# Front crossmember



## ALMSTT (Feb 28, 2012)

So I did some searching on google and didn't really find anything..

Is there anyone that makes a (preferably tubular) front crossmember to replace the intercooler pipe bar?
With as much of a pain in the ass that that thing makes oil changes, I figured there'd be something out there..


----------



## hunTTsvegas (Aug 27, 2012)

ALMSTT said:


> So I did some searching on google and didn't really find anything..
> 
> Is there anyone that makes a (preferably tubular) front crossmember to replace the intercooler pipe bar?
> With as much of a pain in the ass that that thing makes oil changes, I figured there'd be something out there..

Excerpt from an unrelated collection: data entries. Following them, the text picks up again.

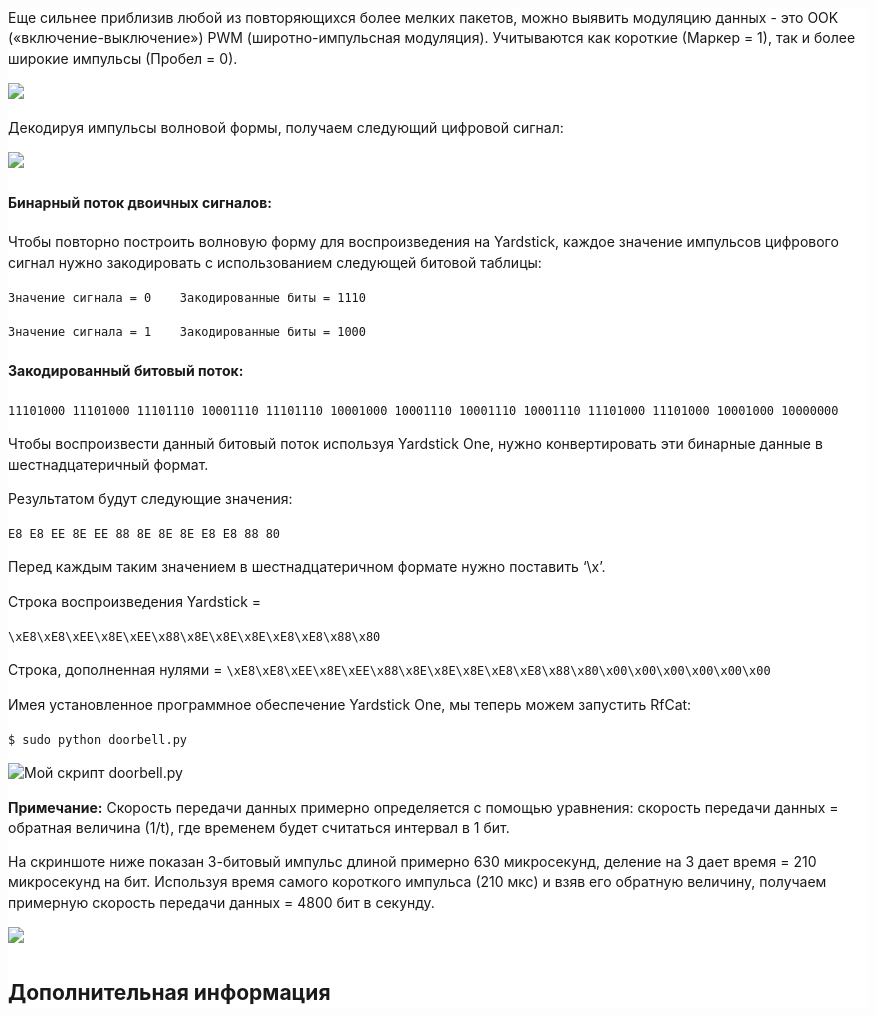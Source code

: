 Еще сильнее приблизив любой из повторяющихся более мелких пакетов, можно выявить модуляцию данных - это OOK \(«включение-выключение»\) PWM \(широтно-импульсная модуляция\). Учитываются как короткие \(Маркер = 1\), так и более широкие импульсы \(Пробел = 0\).

![](../../.gitbook/assets/image%20%28226%29.png)

Декодируя импульсы волновой формы, получаем следующий цифровой сигнал:

![](../../.gitbook/assets/image%20%28231%29.png)

#### **Бинарный поток двоичных сигналов**:

Чтобы повторно построить волновую форму для воспроизведения на Yardstick, каждое значение импульсов цифрового сигнал нужно закодировать с использованием следующей битовой таблицы:

`Значение сигнала = 0    Закодированные биты = 1110`

`Значение сигнала = 1    Закодированные биты = 1000`

#### **Закодированный битовый поток**:

`11101000 11101000 11101110 10001110 11101110 10001000 10001110 10001110 10001110 11101000 11101000 10001000 10000000`

Чтобы воспроизвести данный битовый поток используя Yardstick One, нужно конвертировать эти бинарные данные в шестнадцатеричный формат.

Результатом будут следующие значения:

`E8 E8 EE 8E EE 88 8E 8E 8E E8 E8 88 80`

Перед каждым таким значением в шестнадцатеричном формате нужно поставить ‘\x’.

Строка воспроизведения Yardstick =

`\xE8\xE8\xEE\x8E\xEE\x88\x8E\x8E\x8E\xE8\xE8\x88\x80`

Строка, дополненная нулями = `\xE8\xE8\xEE\x8E\xEE\x88\x8E\x8E\x8E\xE8\xE8\x88\x80\x00\x00\x00\x00\x00\x00`

Имея установленное программное обеспечение Yardstick One, мы теперь можем запустить RfCat:

```text
$ sudo python doorbell.py
```

![&#x41C;&#x43E;&#x439; &#x441;&#x43A;&#x440;&#x438;&#x43F;&#x442; doorbell.py](../../.gitbook/assets/image%20%28221%29.png)

**Примечание:** Скорость передачи данных примерно определяется с помощью уравнения: скорость передачи данных = обратная величина \(1/t\), где временем будет считаться интервал в 1 бит.

На скриншоте ниже показан 3-битовый импульс длиной примерно 630 микросекунд, деление на 3 дает время = 210 микросекунд на бит. Используя время самого короткого импульса \(210 мкс\) и взяв его обратную величину, получаем примерную скорость передачи данных = 4800 бит в секунду.

![](../../.gitbook/assets/image%20%28224%29.png)

## **Дополнительная информация**

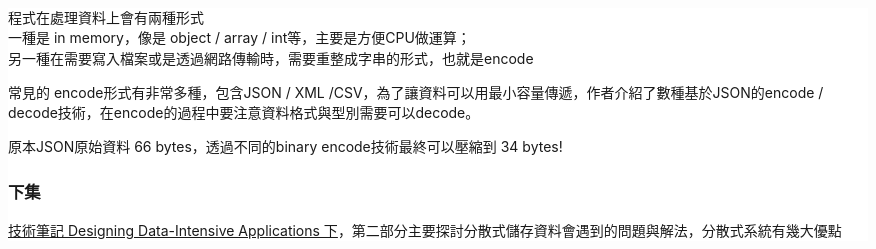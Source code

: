 程式在處理資料上會有兩種形式  
一種是 in memory，像是 object / array / int等，主要是方便CPU做運算；  
另一種在需要寫入檔案或是透過網路傳輸時，需要重整成字串的形式，也就是encode

常見的 encode形式有非常多種，包含JSON / XML /CSV，為了讓資料可以用最小容量傳遞，作者介紹了數種基於JSON的encode / decode技術，在encode的過程中要注意資料格式與型別需要可以decode。

原本JSON原始資料 66 bytes，透過不同的binary encode技術最終可以壓縮到 34 bytes!

### 下集

[技術筆記 Designing Data-Intensive Applications 下](https://yuanchieh.page/posts/2018/2018-04-19-%E6%8A%80%E8%A1%93%E7%AD%86%E8%A8%98-designing-data-intensive-applications-%E4%B8%8B/)，第二部分主要探討分散式儲存資料會遇到的問題與解法，分散式系統有幾大優點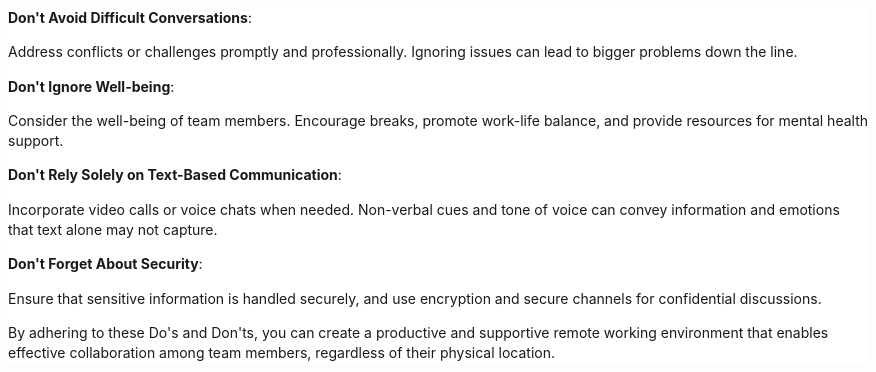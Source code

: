 **Don't Avoid Difficult Conversations**:

Address conflicts or challenges promptly and professionally. Ignoring issues can lead to bigger problems down the line.

**Don't Ignore Well-being**:

Consider the well-being of team members. Encourage breaks, promote work-life balance, and provide resources for mental health support.

**Don't Rely Solely on Text-Based Communication**:

Incorporate video calls or voice chats when needed. Non-verbal cues and tone of voice can convey information and emotions that text alone may not capture.

**Don't Forget About Security**:

Ensure that sensitive information is handled securely, and use encryption and secure channels for confidential discussions.

By adhering to these Do's and Don'ts, you can create a productive and supportive remote working environment that enables effective collaboration among team members, regardless of their physical location.
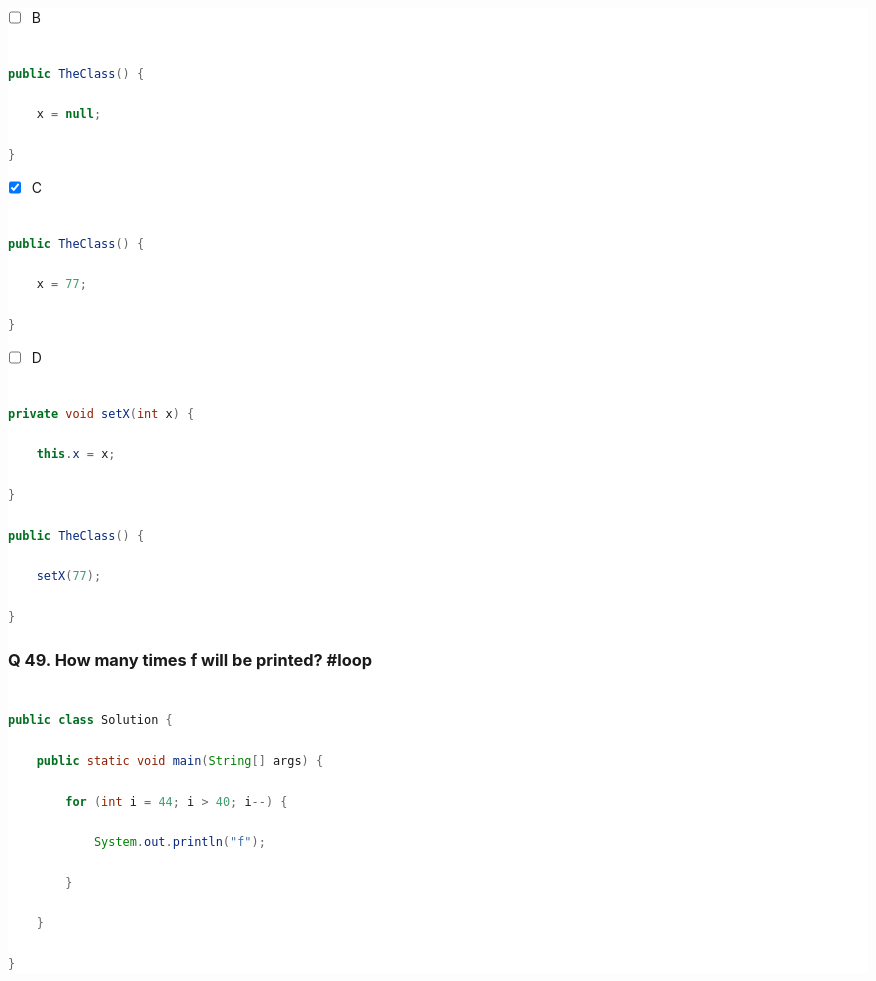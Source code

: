 - [ ] B

```java

public TheClass() {

    x = null;

}

```

- [x] C

```java

public TheClass() {

    x = 77;

}

```

- [ ] D

```java

private void setX(int x) {

    this.x = x;

}

public TheClass() {

    setX(77);

}

```


### Q 49. How many times f will be printed? #loop 

```java

public class Solution {

    public static void main(String[] args) {

        for (int i = 44; i > 40; i--) {

            System.out.println("f");

        }

    }

}

```
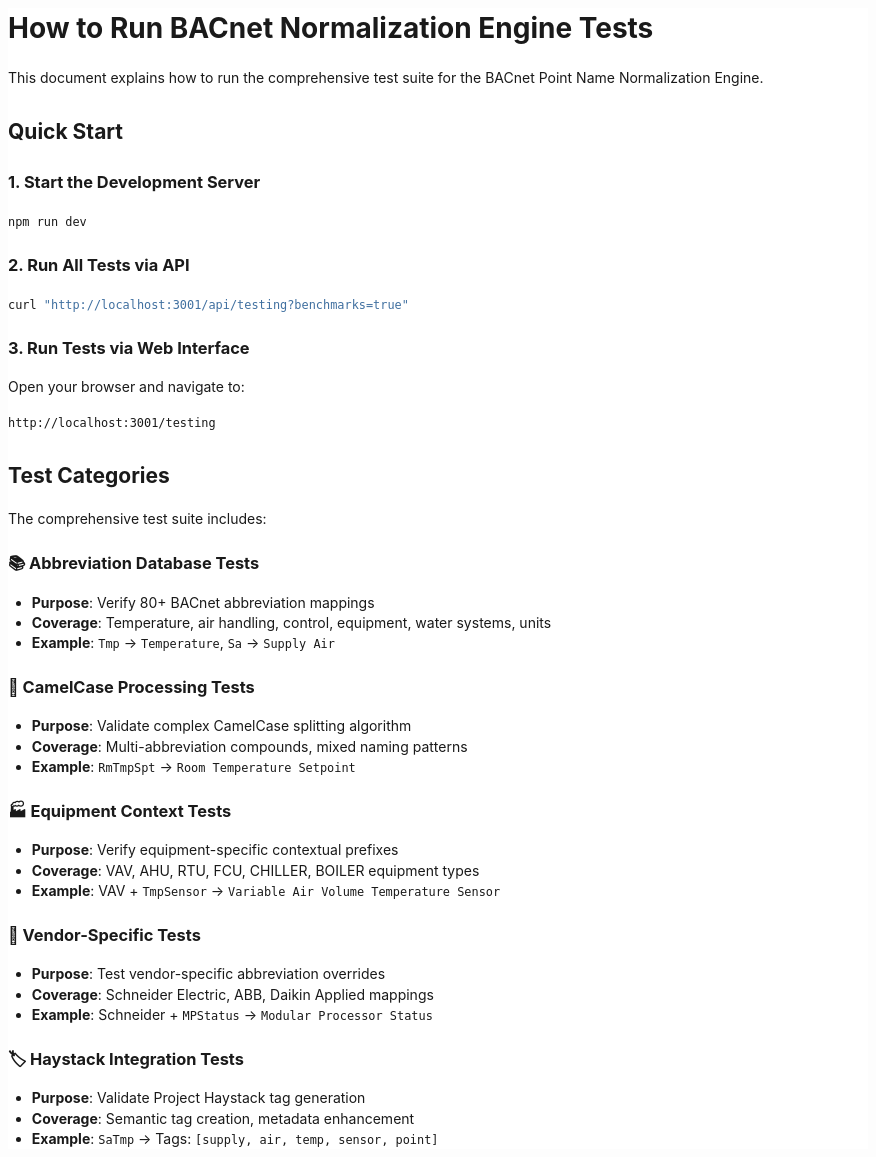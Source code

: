 # How to Run BACnet Normalization Engine Tests

This document explains how to run the comprehensive test suite for the BACnet Point Name Normalization Engine.

## Quick Start

### 1. Start the Development Server
```bash
npm run dev
```

### 2. Run All Tests via API
```bash
curl "http://localhost:3001/api/testing?benchmarks=true"
```

### 3. Run Tests via Web Interface
Open your browser and navigate to:
```
http://localhost:3001/testing
```

## Test Categories

The comprehensive test suite includes:

### 📚 Abbreviation Database Tests
- **Purpose**: Verify 80+ BACnet abbreviation mappings
- **Coverage**: Temperature, air handling, control, equipment, water systems, units
- **Example**: `Tmp` → `Temperature`, `Sa` → `Supply Air`

### 🐪 CamelCase Processing Tests  
- **Purpose**: Validate complex CamelCase splitting algorithm
- **Coverage**: Multi-abbreviation compounds, mixed naming patterns
- **Example**: `RmTmpSpt` → `Room Temperature Setpoint`

### 🏭 Equipment Context Tests
- **Purpose**: Verify equipment-specific contextual prefixes
- **Coverage**: VAV, AHU, RTU, FCU, CHILLER, BOILER equipment types
- **Example**: VAV + `TmpSensor` → `Variable Air Volume Temperature Sensor`

### 🏢 Vendor-Specific Tests
- **Purpose**: Test vendor-specific abbreviation overrides
- **Coverage**: Schneider Electric, ABB, Daikin Applied mappings
- **Example**: Schneider + `MPStatus` → `Modular Processor Status`

### 🏷️ Haystack Integration Tests
- **Purpose**: Validate Project Haystack tag generation
- **Coverage**: Semantic tag creation, metadata enhancement
- **Example**: `SaTmp` → Tags: `[supply, air, temp, sensor, point]`
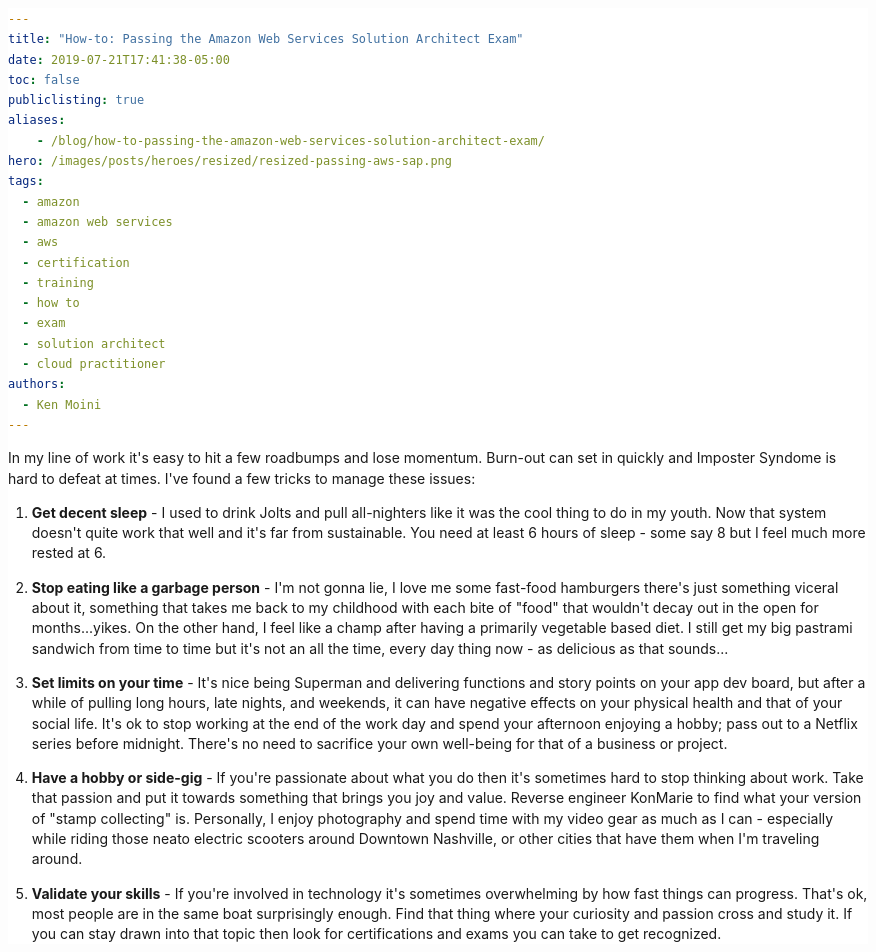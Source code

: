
 ```yaml
---
title: "How-to: Passing the Amazon Web Services Solution Architect Exam"
date: 2019-07-21T17:41:38-05:00
toc: false
publiclisting: true
aliases:
    - /blog/how-to-passing-the-amazon-web-services-solution-architect-exam/
hero: /images/posts/heroes/resized/resized-passing-aws-sap.png
tags: 
  - amazon
  - amazon web services
  - aws
  - certification
  - training
  - how to
  - exam
  - solution architect
  - cloud practitioner
authors:
  - Ken Moini
---
```


In my line of work it's easy to hit a few roadbumps and lose momentum.  Burn-out can set in quickly and Imposter Syndome is hard to defeat at times.  I've found a few tricks to manage these issues:

1. **Get decent sleep** - I used to drink Jolts and pull all-nighters like it was the cool thing to do in my youth.  Now that system doesn't quite work that well and it's far from sustainable.  You need at least 6 hours of sleep - some say 8 but I feel much more rested at 6.

2. **Stop eating like a garbage person** - I'm not gonna lie, I love me some fast-food hamburgers there's just something viceral about it, something that takes me back to my childhood with each bite of "food" that wouldn't decay out in the open for months...yikes.  On the other hand, I feel like a champ after having a primarily vegetable based diet.  I still get my big pastrami sandwich from time to time but it's not an all the time, every day thing now - as delicious as that sounds...

3. **Set limits on your time** - It's nice being Superman and delivering functions and story points on your app dev board, but after a while of pulling long hours, late nights, and weekends, it can have negative effects on your physical health and that of your social life.  It's ok to stop working at the end of the work day and spend your afternoon enjoying a hobby; pass out to a Netflix series before midnight.  There's no need to sacrifice your own well-being for that of a business or project.

4. **Have a hobby or side-gig** - If you're passionate about what you do then it's sometimes hard to stop thinking about work.  Take that passion and put it towards something that brings you joy and value.  Reverse engineer KonMarie to find what your version of "stamp collecting" is.  Personally, I enjoy photography and spend time with my video gear as much as I can - especially while riding those neato electric scooters around Downtown Nashville, or other cities that have them when I'm traveling around.

5. **Validate your skills** - If you're involved in technology it's sometimes overwhelming by how fast things can progress.  That's ok, most people are in the same boat surprisingly enough.  Find that thing where your curiosity and passion cross and study it.  If you can stay drawn into that topic then look for certifications and exams you can take to get recognized.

I remember a thread recently where Marcus_Aurelius (if I remember correctly) provided a schematic showing it as a secondary source of frame/suspension rigidity (please correct me if I'm wrong) but nothing came from it in the way of an aftermarket option. I wouldn't see it as being anything extremely challenging to fabricate but then, I'm not great at fabricating parts.

I would think that if I were going to attempt it, I would simply remove the factory cross tube, separate the tube from the mounts. Get smaller, just as sturdy tube in the same length/shape then weld the mounts. 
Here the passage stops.